Ein Teil der Familie besucht mich dann am darauffolgenden Samstag.

Manchmal denke ich: Wer sich nicht rechtzeitig einen Freundeskreis aufbaut und sich kümmert, hat im Alter mehr Mühe und Unsicherheiten mit den Freundschaften. Ich bin vielleicht zu oft umgezogen. Und bin jetzt nicht aktiv genug, das auch. Weil mir eigentlich die Kontakte, die ich habe, völlig ausreichen. Eigentlich…….und nicht immer. Das ist das Dilemma.

Gestern quatschte ich unterwegs mehrmals Leute an, die ich vom Sehen kenne und wir lachten miteinander. Zu Hause bekam ich rote Ohren. Was war das denn? Peinlich oder lustig? Keine Ahnung. Heute bleibe ich wohl lieber still. Oder auch nicht. Manchmal perlt es einfach aus mir heraus.

Werde ich immer seltsamer oder suche ich mit diesem (mir fremden) Verhalten nur neue Kontakte? Als Kinder fragten wir einfach: „Darf ich mitspielen?“, aber wie mache ich das als Alte, wenn ich den Wunsch verspüre, mich auch auf die Bank zu setzen, auf der sich andere regelmäßig zum Klönen treffen? Die mir so sympathisch sind?

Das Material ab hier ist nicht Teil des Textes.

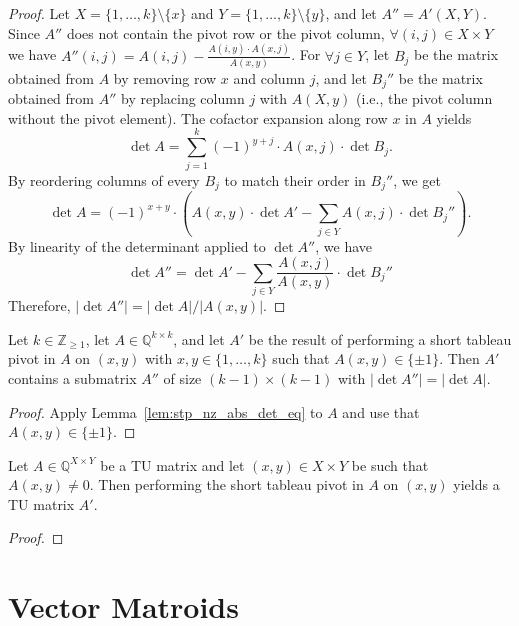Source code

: \begin{proof}
    Let $X = \{1, \dots, k\} \setminus \{x\}$ and $Y = \{1, \dots, k\} \setminus \{y\}$, and let $A'' = A' (X, Y)$. Since $A''$ does not contain the pivot row or the pivot column, $\forall (i, j) \in X \times Y$ we have $A'' (i, j) = A (i, j) - \frac{A (i, y) \cdot A (x, j)}{A (x, y)}$. For $\forall j \in Y$, let $B_{j}$ be the matrix obtained from $A$ by removing row $x$ and column $j$, and let $B_{j}''$ be the matrix obtained from $A''$ by replacing column $j$ with $A (X, y)$ (i.e., the pivot column without the pivot element). The cofactor expansion along row $x$ in $A$ yields
    \[
        \det A = \sum_{j = 1}^{k} (-1)^{y + j} \cdot A (x, j) \cdot \det B_{j}.
    \]
    By reordering columns of every $B_{j}$ to match their order in $B_{j}''$, we get
    \[
        \det A = (-1)^{x + y} \cdot \left( A (x, y) \cdot \det A' - \sum_{j \in Y} A (x, j) \cdot \det B_{j}'' \right).
    \]
    By linearity of the determinant applied to $\det A''$, we have
    \[
        \det A'' = \det A' - \sum_{j \in Y} \frac{A (x, j)}{A (x, y)} \cdot \det B_{j}''
    \]
    Therefore, $|\det A''| = |\det A| / |A (x, y)|$.
\end{proof}

\begin{lemma}\label{lem:stp_pn_abs_det_eq}
    Let $k \in \mathbb{Z}_{\geq 1}$, let $A \in \mathbb{Q}^{k \times k}$, and let $A'$ be the result of performing a short tableau pivot in $A$ on $(x, y)$ with $x, y \in \{1, \dots, k\}$ such that $A (x, y) \in \{\pm 1\}$. Then $A'$ contains a submatrix $A''$ of size $(k - 1) \times (k - 1)$ with $|\det A''| = |\det A|$.
\end{lemma}

\begin{proof}
    Apply Lemma~\ref{lem:stp_nz_abs_det_eq} to $A$ and use that $A (x, y) \in \{\pm 1\}$.
\end{proof}

\begin{lemma}\label{lem:stp_tu}
    Let $A \in \mathbb{Q}^{X \times Y}$ be a TU matrix and let $(x, y) \in X \times Y$ be such that $A (x, y) \neq 0$. Then performing the short tableau pivot in $A$ on $(x, y)$ yields a TU matrix $A'$.
\end{lemma}

\begin{proof}
    \SeeLean
\end{proof}


\section{Vector Matroids}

„Mach´ doch einfach“, sagt Ihr vielleicht. „Frag doch und eire nicht so rum.“

Ist ja schon gut, ich werde mir was überlegen. Aber leicht ist das nicht! Und seltsam bin ich auch noch nicht, nur anders.

Midsommer

Nein, ich meine nicht den schrecklichen Film von Ari Aster https://de.wikipedia.org/wiki/Midsommar_(2019), den ich nie zu Ende gucken konnte, so gerne ich auch wollte. Ich gucke ja alles, was mit Mittsommer in Skandinavien zu tun hat. Das sind ja meistens Wohlfühlfilme, oder? Aber dieser schreckliche Film ist anders. Anfangs wohlig, später eben schlimm und dann so schrecklich, dass ich wegen meiner aufkommenden dunklen Gefühle nicht weiter gucken kann. Immer.

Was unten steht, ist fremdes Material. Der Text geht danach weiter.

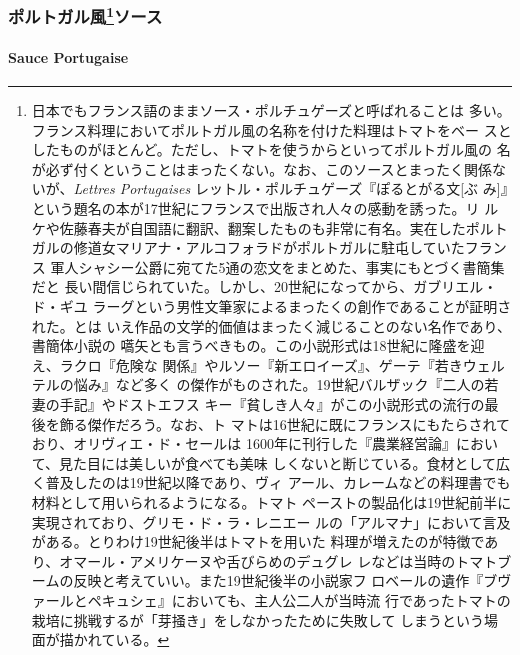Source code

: \begin{recette}
\maeaki

\hypertarget{ux30ddux30ebux30c8ux30acux30ebux98a873ux30bdux30fcux30b9}{%
\subsubsection[ポルトガル風ソース]{\texorpdfstring{ポルトガル風\footnote{日本でもフランス語のままソース・ポルチュゲーズと呼ばれることは
  多い。フランス料理においてポルトガル風の名称を付けた料理はトマトをベー
  スとしたものがほとんど。ただし、トマトを使うからといってポルトガル風の
  名が必ず付くということはまったくない。なお、このソースとまったく関係な
  いが、\emph{Lettres Portugaises}
  レットル・ポルチュゲーズ『ぽるとがる文{[}ぶ
  み{]}』という題名の本が17世紀にフランスで出版され人々の感動を誘った。リ
  ルケや佐藤春夫が自国語に翻訳、翻案したものも非常に有名。実在したポルト
  ガルの修道女マリアナ・アルコフォラドがポルトガルに駐屯していたフランス
  軍人シャシー公爵に宛てた5通の恋文をまとめた、事実にもとづく書簡集だと
  長い間信じられていた。しかし、20世紀になってから、ガブリエル・ド・ギユ
  ラーグという男性文筆家によるまったくの創作であることが証明された。とは
  いえ作品の文学的価値はまったく減じることのない名作であり、書簡体小説の
  嚆矢とも言うべきもの。この小説形式は18世紀に隆盛を迎え、ラクロ『危険な
  関係』やルソー『新エロイーズ』、ゲーテ『若きウェルテルの悩み』など多く
  の傑作がものされた。19世紀バルザック『二人の若妻の手記』やドストエフス
  キー『貧しき人々』がこの小説形式の流行の最後を飾る傑作だろう。なお、ト
  マトは16世紀に既にフランスにもたらされており、オリヴィエ・ド・セールは
  1600年に刊行した『農業経営論』において、見た目には美しいが食べても美味
  しくないと断じている。食材として広く普及したのは19世紀以降であり、ヴィ
  アール、カレームなどの料理書でも材料として用いられるようになる。トマト
  ペーストの製品化は19世紀前半に実現されており、グリモ・ド・ラ・レニエー
  ルの「アルマナ」において言及がある。とりわけ19世紀後半はトマトを用いた
  料理が増えたのが特徴であり、オマール・アメリケーヌや舌びらめのデュグレ
  レなどは当時のトマトブームの反映と考えていい。また19世紀後半の小説家フ
  ロベールの遺作『ブヴァールとペキュシェ』においても、主人公二人が当時流
  行であったトマトの栽培に挑戦するが「芽掻き」をしなかったために失敗して
  しまうという場面が描かれている。}ソース}{ポルトガル風ソース}}\label{ux30ddux30ebux30c8ux30acux30ebux98a873ux30bdux30fcux30b9}}

\hypertarget{sauce-portugaise}{%
\paragraph{Sauce Portugaise}\label{sauce-portugaise}}


\end{recette}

Also, den Film hatte ich nicht im Sinn, als ich mir die Überschrift ausdachte. Es ist nun mal Mittsommer und weil ich mich so gerne skandinavisch fühlen will, fühle ich mich eben so. Ich denke mir aus, ich bin nicht hier sondern dort und schwupps feiern die Emotionen mit mir Midsommer, nicht Mittsommer. Und das Außen macht mit. Also gestern schon.

Die Bauernrose guckte durch mein Küchenfenster und wollte gelobt werden. Sie hatte sich extra schick gemacht für mich.

„Nun los“, sagte sie am Abend. „Sofa ist jetzt nicht! Jetzt mach dich auf, den Sommer suchen!“ Das ließ ich mir nicht zweimal sagen, denn ich will, wie alle anderen, die jetzt in die Sommerferien gehen, in die Ferienlaune einsteigen. Das macht Spaß und geht am besten draußen.

Eine kleiner Regenbogenversuch begleitete mich und wies mir den Weg. Keine Ahnung, warum. Es regnete nicht und Sonne war auch knapp bemessen. Sommerzeichenwunder? Jedenfalls kam ich voll ins Midsommar Følelse.

Allerhand Getier trieb sich herum und Blumen teilten meine Festtagsstimmung.

Als ich nachts mein Fenster öffnete, weil es so warm war, hörte ich die Jugend in den fernen Feldern feiern. Ich bin so geräuschempfindlich geworden, aber hier störte mich seltsamer-und erfreulicherweise gar nichts. „Vidunderlig Midsommerstemning. Menschen feiern eben manchmal“, dachte ich und schlief weiter.

Na gut, das dänische ist gelogen, das habe ich mir eben ausgedacht und virtuell übersetzen lassen.

Einmalig und weiter geht´s

Wie kann ich den tiefen Frieden, den ich im Urlaub fand, zu Hause weiter leben?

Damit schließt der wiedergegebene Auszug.